Content starts

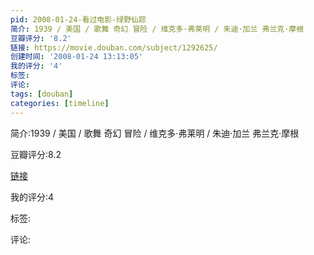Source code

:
 ```yaml
---
pid: 2008-01-24-看过电影-绿野仙踪
简介: 1939 / 美国 / 歌舞 奇幻 冒险 / 维克多·弗莱明 / 朱迪·加兰 弗兰克·摩根
豆瓣评分: '8.2'
链接: https://movie.douban.com/subject/1292625/
创建时间: '2008-01-24 13:13:05'
我的评分: '4'
标签:
评论:
tags: [douban]
categories: [timeline]
---
```

简介:1939 / 美国 / 歌舞 奇幻 冒险 / 维克多·弗莱明 / 朱迪·加兰 弗兰克·摩根

豆瓣评分:8.2

[链接](https://movie.douban.com/subject/1292625/)

我的评分:4

标签:

评论:

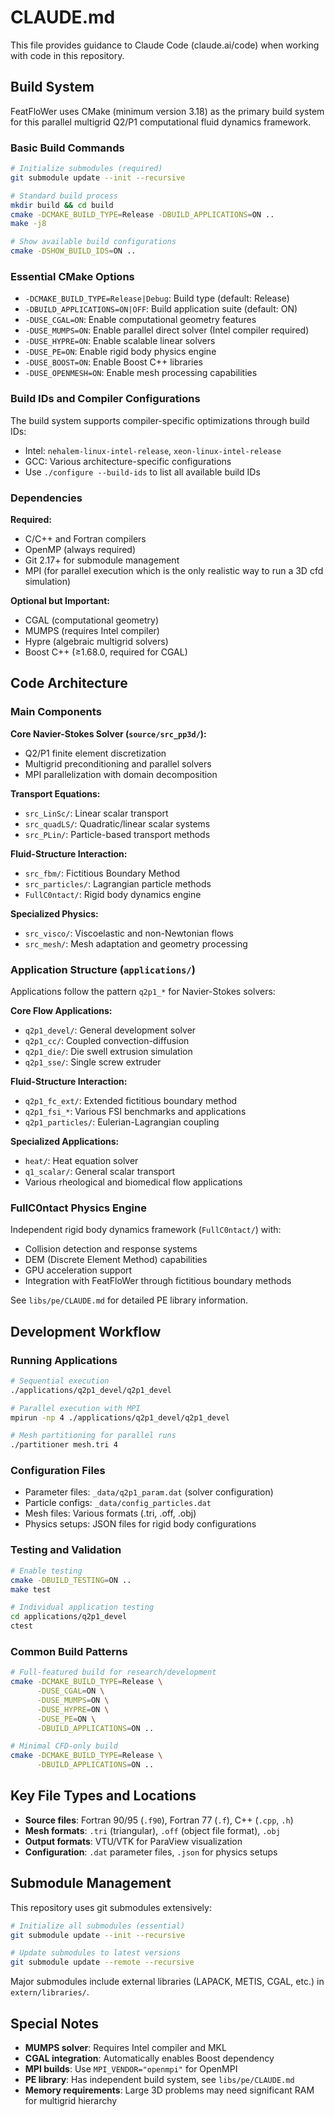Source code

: # CLAUDE.md

This file provides guidance to Claude Code (claude.ai/code) when working with code in this repository.

## Build System

FeatFloWer uses CMake (minimum version 3.18) as the primary build system for this parallel multigrid Q2/P1 computational fluid dynamics framework.

### Basic Build Commands

```bash
# Initialize submodules (required)
git submodule update --init --recursive

# Standard build process
mkdir build && cd build
cmake -DCMAKE_BUILD_TYPE=Release -DBUILD_APPLICATIONS=ON ..
make -j8

# Show available build configurations
cmake -DSHOW_BUILD_IDS=ON ..
```

### Essential CMake Options

- `-DCMAKE_BUILD_TYPE=Release|Debug`: Build type (default: Release)
- `-DBUILD_APPLICATIONS=ON|OFF`: Build application suite (default: ON)
- `-DUSE_CGAL=ON`: Enable computational geometry features
- `-DUSE_MUMPS=ON`: Enable parallel direct solver (Intel compiler required)
- `-DUSE_HYPRE=ON`: Enable scalable linear solvers
- `-DUSE_PE=ON`: Enable rigid body physics engine
- `-DUSE_BOOST=ON`: Enable Boost C++ libraries
- `-DUSE_OPENMESH=ON`: Enable mesh processing capabilities

### Build IDs and Compiler Configurations

The build system supports compiler-specific optimizations through build IDs:
- Intel: `nehalem-linux-intel-release`, `xeon-linux-intel-release`
- GCC: Various architecture-specific configurations
- Use `./configure --build-ids` to list all available build IDs

### Dependencies

**Required:**
- C/C++ and Fortran compilers
- OpenMP (always required)
- Git 2.17+ for submodule management
- MPI (for parallel execution which is the only realistic way to run a 3D cfd simulation)

**Optional but Important:**
- CGAL (computational geometry)
- MUMPS (requires Intel compiler)
- Hypre (algebraic multigrid solvers)
- Boost C++ (≥1.68.0, required for CGAL)

## Code Architecture

### Main Components

**Core Navier-Stokes Solver (`source/src_pp3d/`):**
- Q2/P1 finite element discretization
- Multigrid preconditioning and parallel solvers
- MPI parallelization with domain decomposition

**Transport Equations:**
- `src_LinSc/`: Linear scalar transport
- `src_quadLS/`: Quadratic/linear scalar systems
- `src_PLin/`: Particle-based transport methods

**Fluid-Structure Interaction:**
- `src_fbm/`: Fictitious Boundary Method
- `src_particles/`: Lagrangian particle methods
- `FullC0ntact/`: Rigid body dynamics engine

**Specialized Physics:**
- `src_visco/`: Viscoelastic and non-Newtonian flows
- `src_mesh/`: Mesh adaptation and geometry processing

### Application Structure (`applications/`)

Applications follow the pattern `q2p1_*` for Navier-Stokes solvers:

**Core Flow Applications:**
- `q2p1_devel/`: General development solver
- `q2p1_cc/`: Coupled convection-diffusion
- `q2p1_die/`: Die swell extrusion simulation
- `q2p1_sse/`: Single screw extruder

**Fluid-Structure Interaction:**
- `q2p1_fc_ext/`: Extended fictitious boundary method
- `q2p1_fsi_*`: Various FSI benchmarks and applications
- `q2p1_particles/`: Eulerian-Lagrangian coupling

**Specialized Applications:**
- `heat/`: Heat equation solver
- `q1_scalar/`: General scalar transport
- Various rheological and biomedical flow applications

### FullC0ntact Physics Engine

Independent rigid body dynamics framework (`FullC0ntact/`) with:
- Collision detection and response systems
- DEM (Discrete Element Method) capabilities  
- GPU acceleration support
- Integration with FeatFloWer through fictitious boundary methods

See `libs/pe/CLAUDE.md` for detailed PE library information.

## Development Workflow

### Running Applications

```bash
# Sequential execution
./applications/q2p1_devel/q2p1_devel

# Parallel execution with MPI
mpirun -np 4 ./applications/q2p1_devel/q2p1_devel

# Mesh partitioning for parallel runs
./partitioner mesh.tri 4
```

### Configuration Files

- Parameter files: `_data/q2p1_param.dat` (solver configuration)
- Particle configs: `_data/config_particles.dat`
- Mesh files: Various formats (.tri, .off, .obj)
- Physics setups: JSON files for rigid body configurations

### Testing and Validation

```bash
# Enable testing
cmake -DBUILD_TESTING=ON ..
make test

# Individual application testing
cd applications/q2p1_devel
ctest
```

### Common Build Patterns

```bash
# Full-featured build for research/development
cmake -DCMAKE_BUILD_TYPE=Release \
      -DUSE_CGAL=ON \
      -DUSE_MUMPS=ON \
      -DUSE_HYPRE=ON \
      -DUSE_PE=ON \
      -DBUILD_APPLICATIONS=ON ..

# Minimal CFD-only build
cmake -DCMAKE_BUILD_TYPE=Release \
      -DBUILD_APPLICATIONS=ON ..
```

## Key File Types and Locations

- **Source files**: Fortran 90/95 (`.f90`), Fortran 77 (`.f`), C++ (`.cpp`, `.h`)
- **Mesh formats**: `.tri` (triangular), `.off` (object file format), `.obj`
- **Output formats**: VTU/VTK for ParaView visualization
- **Configuration**: `.dat` parameter files, `.json` for physics setups

## Submodule Management

This repository uses git submodules extensively:

```bash
# Initialize all submodules (essential)
git submodule update --init --recursive

# Update submodules to latest versions
git submodule update --remote --recursive
```

Major submodules include external libraries (LAPACK, METIS, CGAL, etc.) in `extern/libraries/`.

## Special Notes

- **MUMPS solver**: Requires Intel compiler and MKL
- **CGAL integration**: Automatically enables Boost dependency
- **MPI builds**: Use `MPI_VENDOR="openmpi"` for OpenMPI
- **PE library**: Has independent build system, see `libs/pe/CLAUDE.md`
- **Memory requirements**: Large 3D problems may need significant RAM for multigrid hierarchy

Content ends

Search the data and copy each line containing "only".

- MPI (for parallel execution which is the only realistic way to run a 3D cfd simulation)
# Minimal CFD-only build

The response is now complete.